Extracted data START

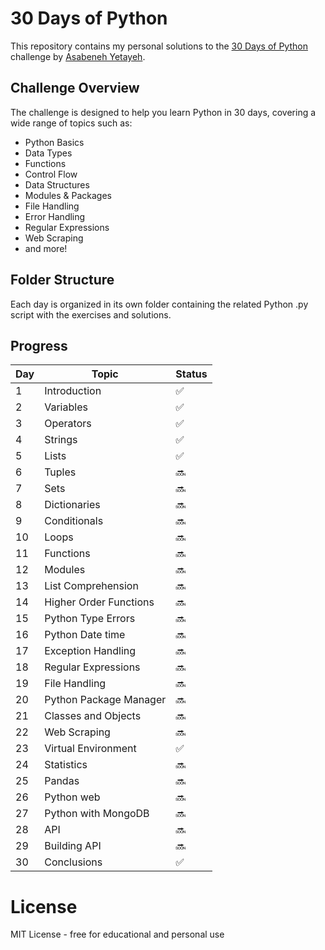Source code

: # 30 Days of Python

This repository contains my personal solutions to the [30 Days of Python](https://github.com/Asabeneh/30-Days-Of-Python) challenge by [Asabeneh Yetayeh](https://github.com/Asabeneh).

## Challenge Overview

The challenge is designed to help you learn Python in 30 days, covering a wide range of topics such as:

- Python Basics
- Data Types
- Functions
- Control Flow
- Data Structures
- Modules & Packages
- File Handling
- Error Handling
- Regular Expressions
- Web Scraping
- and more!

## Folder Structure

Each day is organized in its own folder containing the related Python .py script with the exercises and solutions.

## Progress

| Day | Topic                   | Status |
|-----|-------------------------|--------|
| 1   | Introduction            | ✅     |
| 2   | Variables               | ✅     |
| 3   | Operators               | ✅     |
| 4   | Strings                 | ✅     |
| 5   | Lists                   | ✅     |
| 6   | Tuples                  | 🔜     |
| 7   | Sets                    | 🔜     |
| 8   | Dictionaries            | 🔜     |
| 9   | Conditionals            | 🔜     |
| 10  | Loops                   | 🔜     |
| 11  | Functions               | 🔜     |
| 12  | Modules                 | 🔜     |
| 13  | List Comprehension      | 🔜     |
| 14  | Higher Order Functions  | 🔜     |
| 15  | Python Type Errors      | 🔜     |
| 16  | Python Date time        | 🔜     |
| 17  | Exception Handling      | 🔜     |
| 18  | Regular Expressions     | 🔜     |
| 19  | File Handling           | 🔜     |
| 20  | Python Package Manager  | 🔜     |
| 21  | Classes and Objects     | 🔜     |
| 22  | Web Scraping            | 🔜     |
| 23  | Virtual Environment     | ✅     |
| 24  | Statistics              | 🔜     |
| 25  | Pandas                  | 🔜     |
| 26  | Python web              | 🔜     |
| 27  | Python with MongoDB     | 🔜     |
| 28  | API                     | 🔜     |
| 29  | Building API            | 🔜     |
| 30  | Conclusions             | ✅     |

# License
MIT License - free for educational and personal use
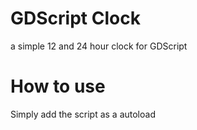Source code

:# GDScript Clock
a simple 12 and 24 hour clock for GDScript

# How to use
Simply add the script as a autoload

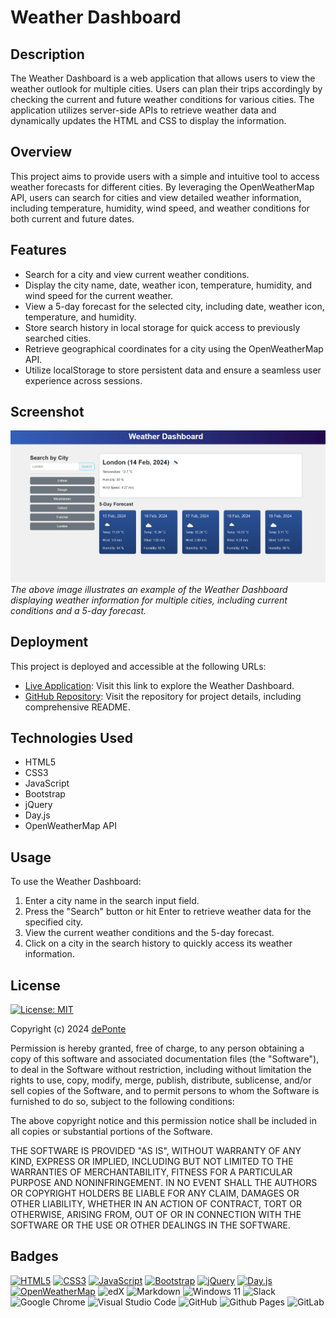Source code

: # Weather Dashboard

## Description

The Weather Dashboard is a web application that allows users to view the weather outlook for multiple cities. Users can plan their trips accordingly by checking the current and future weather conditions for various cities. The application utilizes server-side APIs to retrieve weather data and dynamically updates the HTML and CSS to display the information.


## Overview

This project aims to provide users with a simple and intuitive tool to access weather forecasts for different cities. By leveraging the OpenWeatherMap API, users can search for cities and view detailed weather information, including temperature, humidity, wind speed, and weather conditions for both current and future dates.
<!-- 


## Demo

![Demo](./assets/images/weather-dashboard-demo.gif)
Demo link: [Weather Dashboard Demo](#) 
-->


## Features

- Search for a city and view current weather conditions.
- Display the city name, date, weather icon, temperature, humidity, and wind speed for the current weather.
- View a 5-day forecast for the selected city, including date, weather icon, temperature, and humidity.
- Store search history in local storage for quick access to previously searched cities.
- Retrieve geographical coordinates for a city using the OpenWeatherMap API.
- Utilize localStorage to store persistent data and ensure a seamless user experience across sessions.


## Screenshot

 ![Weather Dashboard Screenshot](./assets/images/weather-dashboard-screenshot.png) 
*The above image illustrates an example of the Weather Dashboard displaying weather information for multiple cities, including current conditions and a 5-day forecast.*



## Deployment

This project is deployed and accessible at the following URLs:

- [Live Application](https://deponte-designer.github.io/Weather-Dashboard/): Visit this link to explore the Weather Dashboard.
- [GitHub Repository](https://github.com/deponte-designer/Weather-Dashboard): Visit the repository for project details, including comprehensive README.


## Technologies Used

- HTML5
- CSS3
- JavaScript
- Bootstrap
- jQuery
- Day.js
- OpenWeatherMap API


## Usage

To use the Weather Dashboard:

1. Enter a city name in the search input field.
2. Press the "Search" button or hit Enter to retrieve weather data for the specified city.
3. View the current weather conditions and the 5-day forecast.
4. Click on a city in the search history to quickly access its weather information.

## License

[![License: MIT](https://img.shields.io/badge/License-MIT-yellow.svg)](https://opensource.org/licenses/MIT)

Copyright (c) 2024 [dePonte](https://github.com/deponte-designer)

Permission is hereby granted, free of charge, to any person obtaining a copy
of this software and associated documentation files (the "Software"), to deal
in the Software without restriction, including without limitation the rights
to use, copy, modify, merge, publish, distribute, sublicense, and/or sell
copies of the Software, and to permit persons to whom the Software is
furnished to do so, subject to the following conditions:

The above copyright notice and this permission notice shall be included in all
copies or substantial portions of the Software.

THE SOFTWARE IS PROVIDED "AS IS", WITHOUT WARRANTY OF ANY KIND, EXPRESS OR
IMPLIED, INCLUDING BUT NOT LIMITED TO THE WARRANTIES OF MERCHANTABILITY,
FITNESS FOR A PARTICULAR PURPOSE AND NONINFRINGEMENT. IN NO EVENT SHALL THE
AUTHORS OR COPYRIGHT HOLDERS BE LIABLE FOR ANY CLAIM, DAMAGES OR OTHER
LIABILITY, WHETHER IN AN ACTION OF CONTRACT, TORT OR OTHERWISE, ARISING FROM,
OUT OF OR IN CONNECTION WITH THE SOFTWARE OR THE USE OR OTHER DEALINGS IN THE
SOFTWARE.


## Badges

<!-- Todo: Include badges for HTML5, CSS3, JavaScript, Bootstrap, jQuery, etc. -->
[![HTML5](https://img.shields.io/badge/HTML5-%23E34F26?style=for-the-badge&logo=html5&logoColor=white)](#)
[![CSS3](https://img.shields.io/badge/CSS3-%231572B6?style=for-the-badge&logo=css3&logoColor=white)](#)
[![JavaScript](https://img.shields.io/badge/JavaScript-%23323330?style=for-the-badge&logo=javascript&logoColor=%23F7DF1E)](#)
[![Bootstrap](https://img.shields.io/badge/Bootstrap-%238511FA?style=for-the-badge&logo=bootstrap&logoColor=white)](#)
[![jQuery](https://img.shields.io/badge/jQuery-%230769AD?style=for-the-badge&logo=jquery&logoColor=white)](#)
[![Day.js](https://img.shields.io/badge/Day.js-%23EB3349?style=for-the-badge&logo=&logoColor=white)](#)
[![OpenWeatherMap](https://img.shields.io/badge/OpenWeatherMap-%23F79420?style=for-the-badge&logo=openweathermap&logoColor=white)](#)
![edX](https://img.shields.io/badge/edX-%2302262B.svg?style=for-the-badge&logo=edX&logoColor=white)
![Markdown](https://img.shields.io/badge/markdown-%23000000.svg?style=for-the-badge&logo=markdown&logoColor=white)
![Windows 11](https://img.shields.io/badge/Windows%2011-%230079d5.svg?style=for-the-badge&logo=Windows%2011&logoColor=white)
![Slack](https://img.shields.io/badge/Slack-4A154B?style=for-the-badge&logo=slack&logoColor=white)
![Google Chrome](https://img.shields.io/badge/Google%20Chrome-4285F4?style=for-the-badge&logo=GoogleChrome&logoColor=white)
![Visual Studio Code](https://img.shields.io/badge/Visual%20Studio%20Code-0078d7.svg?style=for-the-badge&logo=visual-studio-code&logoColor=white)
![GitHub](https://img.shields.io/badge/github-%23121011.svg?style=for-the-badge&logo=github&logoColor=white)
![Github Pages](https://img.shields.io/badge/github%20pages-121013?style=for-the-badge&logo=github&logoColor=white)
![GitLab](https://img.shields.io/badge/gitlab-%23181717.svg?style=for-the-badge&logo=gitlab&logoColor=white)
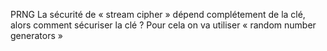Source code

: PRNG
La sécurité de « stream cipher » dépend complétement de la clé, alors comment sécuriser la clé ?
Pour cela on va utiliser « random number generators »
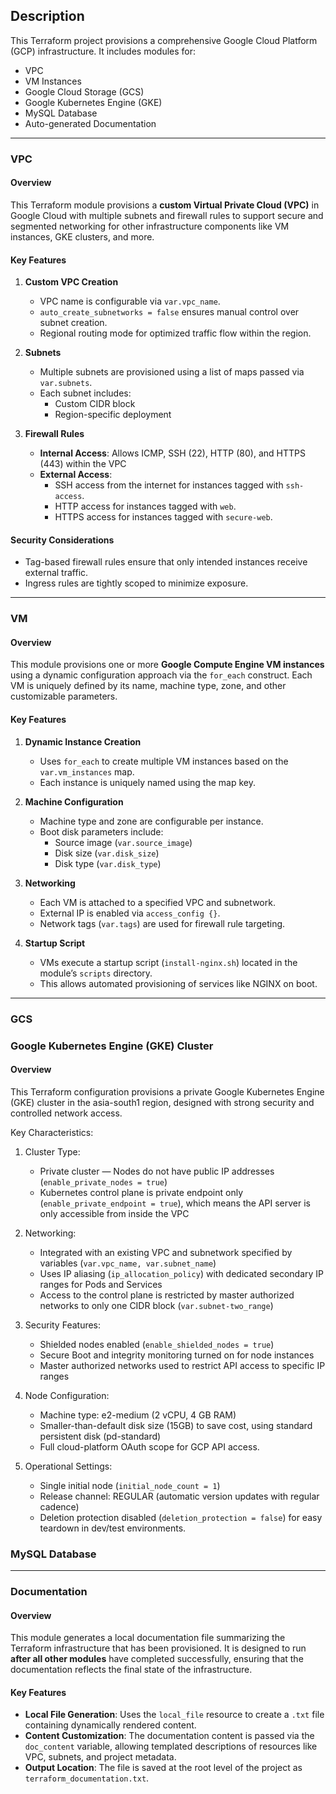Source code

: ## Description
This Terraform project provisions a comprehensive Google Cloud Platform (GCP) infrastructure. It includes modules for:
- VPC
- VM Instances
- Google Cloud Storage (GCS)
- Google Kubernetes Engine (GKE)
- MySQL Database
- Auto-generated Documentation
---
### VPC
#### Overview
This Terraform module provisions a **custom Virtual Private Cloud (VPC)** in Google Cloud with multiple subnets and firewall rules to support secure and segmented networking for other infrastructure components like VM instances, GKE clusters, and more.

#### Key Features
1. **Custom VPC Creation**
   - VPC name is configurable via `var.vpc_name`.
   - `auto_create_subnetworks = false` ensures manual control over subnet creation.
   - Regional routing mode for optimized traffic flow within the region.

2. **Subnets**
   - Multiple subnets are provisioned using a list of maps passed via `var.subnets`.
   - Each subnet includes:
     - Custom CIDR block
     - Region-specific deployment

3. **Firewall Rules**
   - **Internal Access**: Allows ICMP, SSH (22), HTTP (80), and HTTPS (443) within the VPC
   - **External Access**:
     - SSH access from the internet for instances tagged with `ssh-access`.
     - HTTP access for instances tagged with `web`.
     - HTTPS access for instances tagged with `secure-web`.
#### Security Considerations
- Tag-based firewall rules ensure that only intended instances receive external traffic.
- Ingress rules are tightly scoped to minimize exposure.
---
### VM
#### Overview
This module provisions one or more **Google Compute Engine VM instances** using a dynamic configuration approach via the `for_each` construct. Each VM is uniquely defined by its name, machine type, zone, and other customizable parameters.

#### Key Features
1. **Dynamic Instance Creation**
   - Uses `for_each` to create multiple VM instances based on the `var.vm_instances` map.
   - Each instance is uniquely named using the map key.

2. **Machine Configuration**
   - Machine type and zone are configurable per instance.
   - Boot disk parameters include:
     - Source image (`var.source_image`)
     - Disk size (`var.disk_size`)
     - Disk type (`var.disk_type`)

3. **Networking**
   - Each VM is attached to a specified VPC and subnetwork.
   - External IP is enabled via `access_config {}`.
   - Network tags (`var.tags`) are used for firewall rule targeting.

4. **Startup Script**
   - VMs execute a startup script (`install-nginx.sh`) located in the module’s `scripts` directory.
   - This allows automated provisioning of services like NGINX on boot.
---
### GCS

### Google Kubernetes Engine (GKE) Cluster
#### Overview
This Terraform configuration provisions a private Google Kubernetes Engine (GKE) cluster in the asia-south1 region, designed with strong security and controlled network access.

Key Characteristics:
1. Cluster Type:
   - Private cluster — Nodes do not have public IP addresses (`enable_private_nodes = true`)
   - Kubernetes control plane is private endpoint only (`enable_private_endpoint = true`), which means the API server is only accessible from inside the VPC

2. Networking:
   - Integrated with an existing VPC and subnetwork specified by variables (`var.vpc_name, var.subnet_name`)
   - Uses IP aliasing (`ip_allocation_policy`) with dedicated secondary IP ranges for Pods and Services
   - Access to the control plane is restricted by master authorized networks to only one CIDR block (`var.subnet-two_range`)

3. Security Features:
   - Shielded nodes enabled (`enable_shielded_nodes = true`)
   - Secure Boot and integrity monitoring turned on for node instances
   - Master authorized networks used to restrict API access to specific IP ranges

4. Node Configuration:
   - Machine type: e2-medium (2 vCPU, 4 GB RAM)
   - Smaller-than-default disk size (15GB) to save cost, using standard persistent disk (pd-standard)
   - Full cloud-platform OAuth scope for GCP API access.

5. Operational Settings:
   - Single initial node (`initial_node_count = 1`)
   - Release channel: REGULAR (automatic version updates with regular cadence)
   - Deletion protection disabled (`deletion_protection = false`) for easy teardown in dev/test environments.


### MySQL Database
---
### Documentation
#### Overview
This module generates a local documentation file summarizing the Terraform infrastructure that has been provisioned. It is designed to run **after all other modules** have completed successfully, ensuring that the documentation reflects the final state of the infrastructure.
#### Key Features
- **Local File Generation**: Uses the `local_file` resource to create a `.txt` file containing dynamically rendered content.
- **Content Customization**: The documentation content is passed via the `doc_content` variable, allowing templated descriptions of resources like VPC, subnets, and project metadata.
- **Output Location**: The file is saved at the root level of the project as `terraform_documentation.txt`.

Extracted data END

* _What you need to do_
Please state the number of lines above that hold the string "block", with nothing else added.

* _Output of the exercise_
2